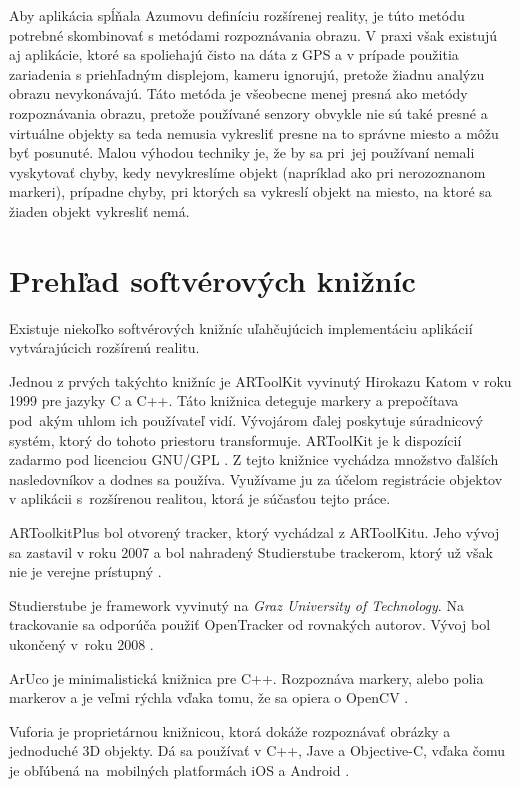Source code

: Aby aplikácia spĺňala Azumovu definíciu rozšírenej reality, je túto metódu potrebné skombinovať s metódami rozpoznávania obrazu. V praxi však existujú aj aplikácie, ktoré sa spoliehajú čisto na dáta z GPS a v prípade použitia zariadenia s priehľadným displejom, kameru ignorujú, pretože žiadnu analýzu obrazu nevykonávajú. Táto metóda je všeobecne menej presná ako metódy rozpoznávania obrazu, pretože používané senzory obvykle nie sú také presné a virtuálne objekty sa teda nemusia vykresliť presne na to správne miesto a môžu byť posunuté. Malou výhodou techniky je, že by sa pri~jej používaní nemali vyskytovať chyby, kedy nevykreslíme objekt (napríklad ako pri nerozoznanom markeri), prípadne chyby, pri ktorých sa vykreslí objekt na miesto, na ktoré sa žiaden objekt vykresliť nemá.

\section{Prehľad softvérových knižníc }

Existuje niekoľko softvérových knižníc uľahčujúcich implementáciu aplikácií vytvárajúcich rozšírenú realitu.

Jednou z prvých takýchto knižníc je ARToolKit vyvinutý Hirokazu Katom v roku 1999 pre jazyky C a C++. Táto knižnica deteguje markery a prepočítava pod~akým uhlom ich používateľ vidí. Vývojárom ďalej poskytuje súradnicový systém, ktorý do tohoto priestoru transformuje. ARToolKit je k dispozícií zadarmo pod licenciou GNU/GPL \cite{ARToolKit-b}. Z tejto knižnice vychádza množstvo ďalších nasledovníkov a dodnes sa používa. Využívame ju za účelom registrácie objektov v aplikácii s~rozšírenou realitou, ktorá je súčasťou tejto práce.

ARToolkitPlus bol otvorený tracker, ktorý vychádzal z ARToolKitu. Jeho vývoj sa zastavil v roku 2007 a bol nahradený Studierstube trackerom, ktorý už však nie je verejne prístupný \cite{Wagner07}.

Studierstube je framework vyvinutý na \emph{Graz University of Technology}. Na trackovanie sa odporúča použiť OpenTracker od rovnakých autorov. Vývoj bol ukončený v~roku 2008 \cite{Studierstube-a, Studierstube-b}.

ArUco je minimalistická knižnica pre C++. Rozpoznáva markery, alebo polia markerov a je veľmi rýchla vďaka tomu, že sa opiera o OpenCV \cite{ArUco}.

Vuforia je proprietárnou knižnicou, ktorá dokáže rozpoznávať obrázky a jednoduché 3D objekty. Dá sa používať v C++, Jave a Objective-C, vďaka čomu je obľúbená na~mobilných platformách iOS a Android \cite{Vuforia}.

§ **What to do**
Although the records contain pictures, the output must hold only their exact wording.

§ **Solution below**
Source code

: Aby aplikácia spĺňala Azumovu definíciu rozšírenej reality, je túto metódu potrebné skombinovať s metódami rozpoznávania obrazu. V praxi však existujú aj aplikácie, ktoré sa spoliehajú čisto na dáta z GPS a v prípade použitia zariadenia s priehľadným displejom, kameru ignorujú, pretože žiadnu analýzu obrazu nevykonávajú. Táto metóda je všeobecne menej presná ako metódy rozpoznávania obrazu, pretože používané senzory obvykle nie sú také presné a virtuálne objekty sa teda nemusia vykresliť presne na to správne miesto a môžu byť posunuté. Malou výhodou techniky je, že by sa pri~jej používaní nemali vyskytovať chyby, kedy nevykreslíme objekt (napríklad ako pri nerozoznanom markeri), prípadne chyby, pri ktorých sa vykreslí objekt na miesto, na ktoré sa žiaden objekt vykresliť nemá.

\section{Prehľad softvérových knižníc }

Existuje niekoľko softvérových knižníc uľahčujúcich implementáciu aplikácií vytvárajúcich rozšírenú realitu.

Jednou z prvých takýchto knižníc je ARToolKit vyvinutý Hirokazu Katom v roku 1999 pre jazyky C a C++. Táto knižnica deteguje markery a prepočítava pod~akým uhlom ich používateľ vidí. Vývojárom ďalej poskytuje súradnicový systém, ktorý do tohoto priestoru transformuje. ARToolKit je k dispozícií zadarmo pod licenciou GNU/GPL \cite{ARToolKit-b}. Z tejto knižnice vychádza množstvo ďalších nasledovníkov a dodnes sa používa. Využívame ju za účelom registrácie objektov v aplikácii s~rozšírenou realitou, ktorá je súčasťou tejto práce.

ARToolkitPlus bol otvorený tracker, ktorý vychádzal z ARToolKitu. Jeho vývoj sa zastavil v roku 2007 a bol nahradený Studierstube trackerom, ktorý už však nie je verejne prístupný \cite{Wagner07}.

Studierstube je framework vyvinutý na \emph{Graz University of Technology}. Na trackovanie sa odporúča použiť OpenTracker od rovnakých autorov. Vývoj bol ukončený v~roku 2008 \cite{Studierstube-a, Studierstube-b}.

ArUco je minimalistická knižnica pre C++. Rozpoznáva markery, alebo polia markerov a je veľmi rýchla vďaka tomu, že sa opiera o OpenCV \cite{ArUco}.

Vuforia je proprietárnou knižnicou, ktorá dokáže rozpoznávať obrázky a jednoduché 3D objekty. Dá sa používať v C++, Jave a Objective-C, vďaka čomu je obľúbená na~mobilných platformách iOS a Android \cite{Vuforia}.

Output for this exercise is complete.